=== Required action ===
Return every line of the records, exact and in full, until you have returned the line with "To overcome this, the", and include none of the pictures.

=== Source data ===

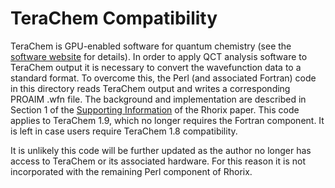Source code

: # TeraChem Compatibility

TeraChem is GPU-enabled software for quantum chemistry (see the [software website](http://www.petachem.com/products.html) for details).
In order to apply QCT analysis software to TeraChem output it is necessary to convert the wavefunction data to a standard format.
To overcome this, the Perl (and associated Fortran) code in this directory reads TeraChem output and writes a corresponding PROAIM .wfn file.
The background and implementation are described in Section 1 of the [Supporting Information](http://onlinelibrary.wiley.com/store/10.1002/jcc.25054/asset/supinfo/jcc25054-sup-0001-suppinfo.docx?v=1&s=73354cb0aeec467d119dfe4d01cd195c01f3ee51) of the Rhorix paper.
This code applies to TeraChem 1.9, which no longer requires the Fortran component. It is left in case users require TeraChem 1.8 compatibility.

It is unlikely this code will be further updated as the author no longer has access to TeraChem or its associated hardware. 
For this reason it is not incorporated with the remaining Perl component of Rhorix.

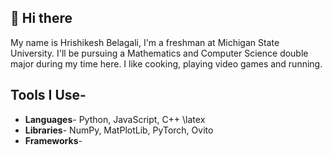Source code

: ## 👋 Hi there 
My name is Hrishikesh Belagali, I'm a freshman at Michigan State University. I'll be pursuing a Mathematics and Computer Science double major during my time here. I like cooking, playing video games and running.

## Tools I Use- 
- **Languages**- Python, JavaScript, C++ \latex
- **Libraries**- NumPy, MatPlotLib, PyTorch, Ovito
- **Frameworks**- 
<!--
**lonelyneutrin0/lonelyneutrin0** is a ✨ _special_ ✨ repository because its `README.md` (this file) appears on your GitHub profile.

Here are some ideas to get you started:

- 🔭 I’m currently working on ...
- 🌱 I’m currently learning ...
- 👯 I’m looking to collaborate on ...
- 🤔 I’m looking for help with ...
- 💬 Ask me about ...
- 📫 How to reach me: ...
- 😄 Pronouns: ...
- ⚡ Fun fact: ...
-->
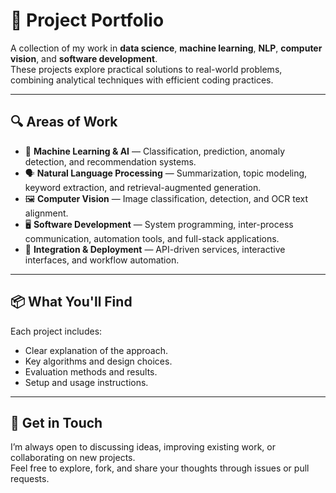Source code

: # 📂 Project Portfolio

A collection of my work in **data science**, **machine learning**, **NLP**, **computer vision**, and **software development**.  
These projects explore practical solutions to real-world problems, combining analytical techniques with efficient coding practices.

---

## 🔍 Areas of Work

- 🤖 **Machine Learning & AI** — Classification, prediction, anomaly detection, and recommendation systems.
- 🗣 **Natural Language Processing** — Summarization, topic modeling, keyword extraction, and retrieval-augmented generation.
- 🖼 **Computer Vision** — Image classification, detection, and OCR text alignment.
- 🖥 **Software Development** — System programming, inter-process communication, automation tools, and full-stack applications.
- 🔗 **Integration & Deployment** — API-driven services, interactive interfaces, and workflow automation.

---

## 📦 What You'll Find

Each project includes:
- Clear explanation of the approach.
- Key algorithms and design choices.
- Evaluation methods and results.
- Setup and usage instructions.

---

## 🤝 Get in Touch

I’m always open to discussing ideas, improving existing work, or collaborating on new projects.  
Feel free to explore, fork, and share your thoughts through issues or pull requests.
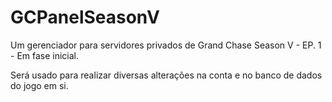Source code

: # GCPanelSeasonV
Um gerenciador para servidores privados de Grand Chase Season V - EP. 1 - Em fase inicial.

Será usado para realizar diversas alterações na conta e no banco de dados do jogo em si.
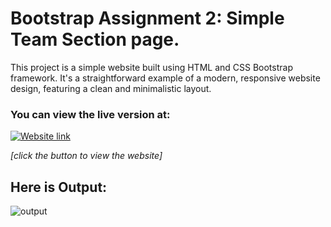# Bootstrap Assignment 2: Simple Team Section page. 

This project is a simple website built using HTML and CSS Bootstrap framework. It's a straightforward example of a modern, responsive website design, featuring a clean and minimalistic layout.

### You can view the live version at: 
  
[![Website link](https://img.shields.io/badge/Website-Link-green)](https://basicteamsectionpage-using-bootstrap.netlify.app/)

*[click the button to view the website]* 


## Here is Output:
    
![output](./output.gif)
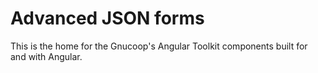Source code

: # Advanced JSON forms

This is the home for the Gnucoop's Angular Toolkit components built for and with Angular.
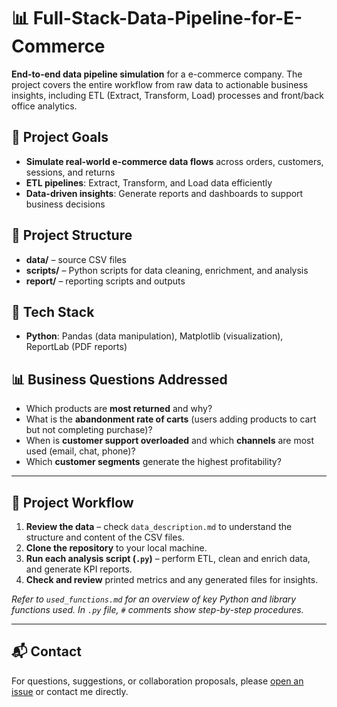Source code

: # 📊 Full-Stack-Data-Pipeline-for-E-Commerce

**End-to-end data pipeline simulation** for a e-commerce company. The project covers the entire workflow from raw data to actionable business insights, including ETL (Extract, Transform, Load) processes and front/back office analytics.

## 🎯 Project Goals

* **Simulate real-world e-commerce data flows** across orders, customers, sessions, and returns
* **ETL pipelines**: Extract, Transform, and Load data efficiently
* **Data-driven insights**: Generate reports and dashboards to support business decisions

## 📁 Project Structure

* **data/** – source CSV files
* **scripts/** – Python scripts for data cleaning, enrichment, and analysis
* **report/** – reporting scripts and outputs

## 🔧 Tech Stack

* **Python**: Pandas (data manipulation), Matplotlib (visualization), ReportLab (PDF reports)

## 📊 Business Questions Addressed

* Which products are **most returned** and why?
* What is the **abandonment rate of carts** (users adding products to cart but not completing purchase)?
* When is **customer support overloaded** and which **channels** are most used (email, chat, phone)?
* Which **customer segments** generate the highest profitability?

---
## 🧪 Project Workflow

1. **Review the data** – check `data_description.md` to understand the structure and content of the CSV files.
2. **Clone the repository** to your local machine.
3. **Run each analysis script (`.py`)** – perform ETL, clean and enrich data, and generate KPI reports.
4. **Check and review** printed metrics and any generated files for insights.

*Refer to `used_functions.md` for an overview of key Python and library functions used.*
*In `.py` file, `#` comments show step-by-step procedures.*

---

## 📬 Contact

For questions, suggestions, or collaboration proposals, please [open an issue](https://github.com/your-repo/issues) or contact me directly.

=== Exercise response ===
Source code

: # TeraChem Compatibility

TeraChem is GPU-enabled software for quantum chemistry (see the [software website](http://www.petachem.com/products.html) for details).
In order to apply QCT analysis software to TeraChem output it is necessary to convert the wavefunction data to a standard format.
To overcome this, the Perl (and associated Fortran) code in this directory reads TeraChem output and writes a corresponding PROAIM .wfn file.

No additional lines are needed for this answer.